14 With respect to the first reason, the respondents submit that whilst the WhatsApp message contains hearsay statements purportedly made by “the HRC director” to Mohammed Hanifa during a telephone call on an unknown date and a hearsay statement by Mr Khoram on 1 December 2020 in which Mr Khoram repeats the hearsay statements purportedly made by “the HRC Director” to Mohammed Hanifa, the WhatsApp message does not record or refer to any prior statement by Mohammed Hanifa to “the HRC Director” or to Mr Khoram. The respondents point out that the proposition put to Mohammed Hanifa in cross-examination by counsel for the applicant was that he had a conversation with an official of the AIHRC in which Mr Khoram participated (transcript page 1041, lines 44–46). If that was right, then any statement is a statement of Mr Khoram and not of Mohammed Hanifa. The respondents submit that furthermore, that is a different proposition from the proposition now put by the applicant, that is, that it should be inferred that Mohammed Hanifa told Mr Khoram on or about 1 December 2020 that he (Mohammed Hanifa) had spoken to a person purporting to be a director of the AIHRC and was told about the matters recorded in the WhatsApp message. The respondents submit that the inference now advanced is no more likely than the alternative and, in those circumstances, it should not be drawn and that, in any event, the inference now advanced was not put to Mohammed Hanifa. This latter proposition is also an aspect of the second and alternative argument.
15 I reject the respondents’ first reason. I refer to the passage in the WhatsApp message set out above. It seems to me that reading the passage as a whole, it is appropriate to infer that, in addition to the two statements identified by the respondents (see ), the WhatsApp message contains a statement by Mohammed Hanifa, not necessarily on 1 December 2020 but, I infer, on or shortly before 1 December 2020, that a “HRC director” had told him certain things.
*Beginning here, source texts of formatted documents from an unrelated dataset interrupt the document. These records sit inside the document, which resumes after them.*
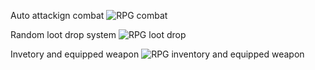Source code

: Auto attackign combat
![RPG combat](https://github.com/user-attachments/assets/03e93273-1c1b-4272-ae31-94dd7244948f)

Random loot drop system
![RPG loot drop](https://github.com/user-attachments/assets/80f09ca3-79db-4740-8760-7fef5fdde98b)

Invetory and equipped weapon
![RPG inventory and equipped weapon](https://github.com/user-attachments/assets/c03e43d5-e675-4038-8c5c-ca328952e3d6)
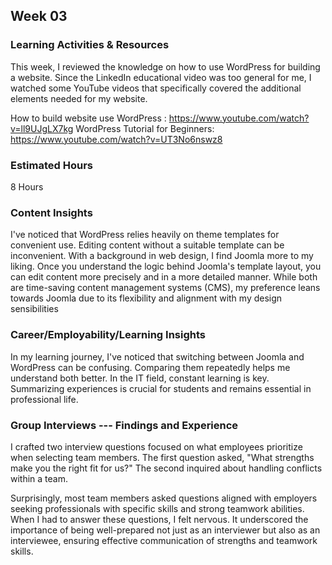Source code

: ## Week 03
### Learning Activities & Resources
This week, I reviewed the knowledge on how to use WordPress for building a website.  Since the LinkedIn educational video was too general for me, 
I watched some YouTube videos that specifically covered the additional elements needed for my website.

How to build website use WordPress : https://www.youtube.com/watch?v=ll9UJgLX7kg 
WordPress Tutorial for Beginners: https://www.youtube.com/watch?v=UT3No6nswz8

### Estimated Hours
8 Hours

### Content Insights

I've noticed that WordPress relies heavily on theme templates for convenient use. Editing content without a suitable template can be inconvenient.
With a background in web design, I find Joomla more to my liking. Once you understand the logic behind Joomla's template layout, you can edit content more precisely and in a more detailed manner.
While both are time-saving content management systems (CMS), my preference leans towards Joomla due to its flexibility and alignment with my design sensibilities

### Career/Employability/Learning Insights

In my learning journey, I've noticed that switching between Joomla and WordPress can be confusing. 
Comparing them repeatedly helps me understand both better. In the IT field, constant learning is key. 
Summarizing experiences is crucial for students and remains essential in professional life.

### Group Interviews --- Findings and Experience

I crafted two interview questions focused on what employees prioritize when selecting team members. The first question asked, "What strengths make you the right fit for us?" The second inquired about handling conflicts within a team.

Surprisingly, most team members asked questions aligned with employers seeking professionals with specific skills and strong teamwork abilities. When I had to answer these questions, I felt nervous. It underscored the importance of being well-prepared not just as an interviewer but also as an interviewee, ensuring effective communication of strengths and teamwork skills.
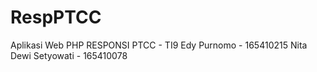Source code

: # RespPTCC
Aplikasi Web PHP
RESPONSI PTCC - TI9
Edy Purnomo - 165410215
Nita Dewi Setyowati - 165410078
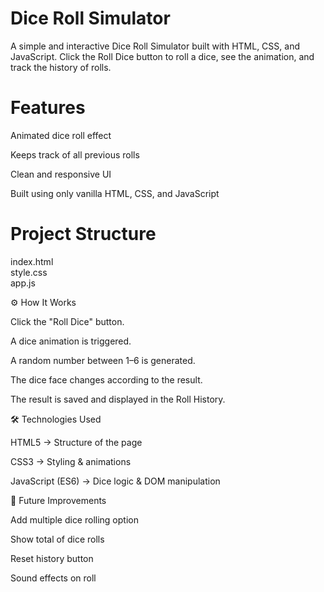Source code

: # Dice Roll Simulator

A simple and interactive Dice Roll Simulator built with HTML, CSS, and JavaScript.
Click the Roll Dice button to roll a dice, see the animation, and track the history of rolls.

# Features

  Animated dice roll effect

  Keeps track of all previous rolls

  Clean and responsive UI

  Built using only vanilla HTML, CSS, and JavaScript

# Project Structure
 index.html   
 style.css    
 app.js      



⚙️ How It Works

Click the "Roll Dice" button.

A dice animation is triggered.

A random number between 1–6 is generated.

The dice face changes according to the result.

The result is saved and displayed in the Roll History.

🛠️ Technologies Used

HTML5 → Structure of the page

CSS3 → Styling & animations

JavaScript (ES6) → Dice logic & DOM manipulation



📌 Future Improvements

Add multiple dice rolling option

Show total of dice rolls

Reset history button

Sound effects on roll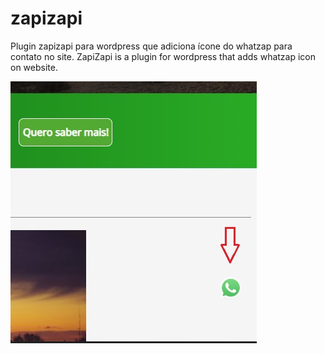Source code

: # zapizapi
Plugin zapizapi para wordpress que adiciona ícone do whatzap para contato no site. ZapiZapi is a plugin for wordpress that adds whatzap icon on website.


![zapizapi img 1](https://github.com/rgstech/zapizapi/blob/master/screenshots/screen01.jpg?raw=true)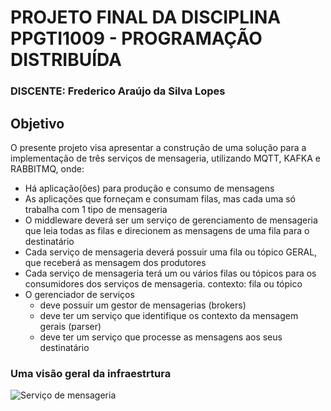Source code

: # PROJETO FINAL DA DISCIPLINA PPGTI1009 - PROGRAMAÇÃO DISTRIBUÍDA
### DISCENTE: Frederico Araújo da Silva Lopes

## Objetivo
O presente projeto visa apresentar a construção de uma solução para a implementação de três serviços de mensageria, utilizando MQTT, KAFKA e RABBITMQ, onde:
* Há aplicação(ões) para produção e consumo de mensagens
* As aplicações que forneçam e consumam filas, mas cada uma só trabalha com 1 tipo de mensageria
* O middleware deverá ser um serviço de gerenciamento de mensageria que leia todas as filas e direcionem as mensagens de uma fila para o destinatário
* Cada serviço de mensageria deverá possuir uma fila ou tópico GERAL, que receberá as mensagem dos produtores
* Cada serviço de mensageria terá um ou vários filas ou tópicos para os consumidores dos serviços de mensageria. contexto: fila ou tópico
* O gerenciador de serviços
  * deve possuir um gestor de mensagerias (brokers)
  * deve ter um serviço que identifique os contexto da mensagem gerais (parser)
  * deve ter um serviço que processe as mensagens aos seus destinatário

### Uma visão geral da infraestrtura

![Serviço de mensageria](https://github.com/Sou-eu-Miguel/messaging-middleware/assets/56575639/8e5203a4-8c8f-4560-ba8b-fafcecf5e02d)
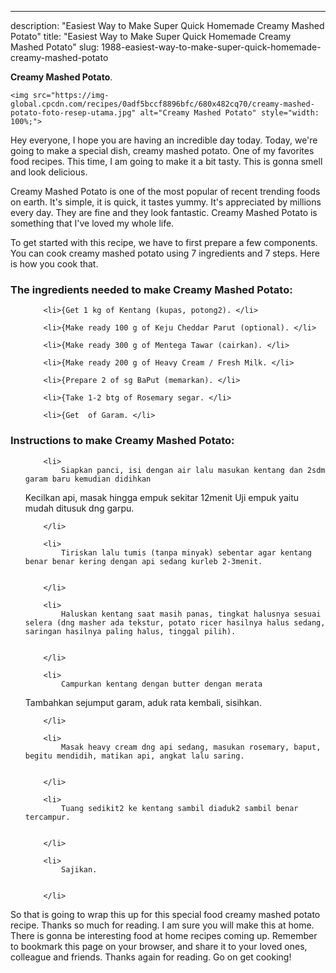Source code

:---
description: "Easiest Way to Make Super Quick Homemade Creamy Mashed Potato"
title: "Easiest Way to Make Super Quick Homemade Creamy Mashed Potato"
slug: 1988-easiest-way-to-make-super-quick-homemade-creamy-mashed-potato

<p>
	<strong>Creamy Mashed Potato</strong>. 
	
</p>
<p>
	
	<img src="https://img-global.cpcdn.com/recipes/0adf5bccf8896bfc/680x482cq70/creamy-mashed-potato-foto-resep-utama.jpg" alt="Creamy Mashed Potato" style="width: 100%;">
	
	
</p>
<p>
	Hey everyone, I hope you are having an incredible day today. Today, we're going to make a special dish, creamy mashed potato. One of my favorites food recipes. This time, I am going to make it a bit tasty. This is gonna smell and look delicious.
</p>
	
<p>
	Creamy Mashed Potato is one of the most popular of recent trending foods on earth. It's simple, it is quick, it tastes yummy. It's appreciated by millions every day. They are fine and they look fantastic. Creamy Mashed Potato is something that I've loved my whole life.
</p>
<p>
	
</p>

<p>
To get started with this recipe, we have to first prepare a few components. You can cook creamy mashed potato using 7 ingredients and 7 steps. Here is how you cook that.
</p>

<h3>The ingredients needed to make Creamy Mashed Potato:</h3>

<ol>
	
		<li>{Get 1 kg of Kentang (kupas, potong2). </li>
	
		<li>{Make ready 100 g of Keju Cheddar Parut (optional). </li>
	
		<li>{Make ready 300 g of Mentega Tawar (cairkan). </li>
	
		<li>{Make ready 200 g of Heavy Cream / Fresh Milk. </li>
	
		<li>{Prepare 2 of sg BaPut (memarkan). </li>
	
		<li>{Take 1-2 btg of Rosemary segar. </li>
	
		<li>{Get  of Garam. </li>
	
</ol>
<p>
	
</p>

<h3>Instructions to make Creamy Mashed Potato:</h3>

<ol>
	
		<li>
			Siapkan panci, isi dengan air lalu masukan kentang dan 2sdm garam baru kemudian didihkan
Kecilkan api, masak hingga empuk sekitar 12menit
Uji empuk yaitu mudah ditusuk dng garpu.
			
			
		</li>
	
		<li>
			Tiriskan lalu tumis (tanpa minyak) sebentar agar kentang benar benar kering dengan api sedang kurleb 2-3menit.
			
			
		</li>
	
		<li>
			Haluskan kentang saat masih panas, tingkat halusnya sesuai selera (dng masher ada tekstur, potato ricer hasilnya halus sedang, saringan hasilnya paling halus, tinggal pilih).
			
			
		</li>
	
		<li>
			Campurkan kentang dengan butter dengan merata
Tambahkan sejumput garam, aduk rata kembali, sisihkan.
			
			
		</li>
	
		<li>
			Masak heavy cream dng api sedang, masukan rosemary, baput, begitu mendidih, matikan api, angkat lalu saring.
			
			
		</li>
	
		<li>
			Tuang sedikit2 ke kentang sambil diaduk2 sambil benar tercampur.
			
			
		</li>
	
		<li>
			Sajikan.
			
			
		</li>
	
</ol>

<p>
	
</p>

<p>
	So that is going to wrap this up for this special food creamy mashed potato recipe. Thanks so much for reading. I am sure you will make this at home. There is gonna be interesting food at home recipes coming up. Remember to bookmark this page on your browser, and share it to your loved ones, colleague and friends. Thanks again for reading. Go on get cooking!
</p>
16 The premise of the second reason advanced by the respondents is that the WhatsApp message contains a prior inconsistent statement by Mohammed Hanifa to Mr Khoram made on or shortly before 1 December 2020, that he (Mohammed Hanifa) had spoken to a person purporting to be a director of the AIHRC who told him about the matters recorded in the WhatsApp message. The respondents submit that both s 106(1)(a) and s 43 of the Evidence Act contain a requirement that the out of Court evidence, in this case a prior inconsistent statement, be put to the witness before the evidence can be adduced. In the case of s 106(1)(a), the requirement is that the substance of the evidence be put to the witness and in the case of s 43, the requirement is that enough of the circumstances of the making of the statement to enable the witness to identify the statement be put to the witness and the witness’s attention be drawn to so much of the statement as is inconsistent with the witness’s evidence. The respondents contend that neither of these requirements were met in this case.
17 In my opinion, the substance of the evidence and “enough of the circumstances of the making of the statement to enable the witness to identify the statement” includes the date or period during which the statement was made and the person to whom it was made. Neither of those matters was put to Mohammed Hanifa. These are important requirements of the Evidence Act which were not complied with in this case. In a case where a witness may be held to have made a prior inconsistent statement, I do not think there is scope for an approach which does not insist on strict compliance with the statutory provisions. In the circumstances, the tender of the WhatsApp message dated 1 December 2020 must be rejected.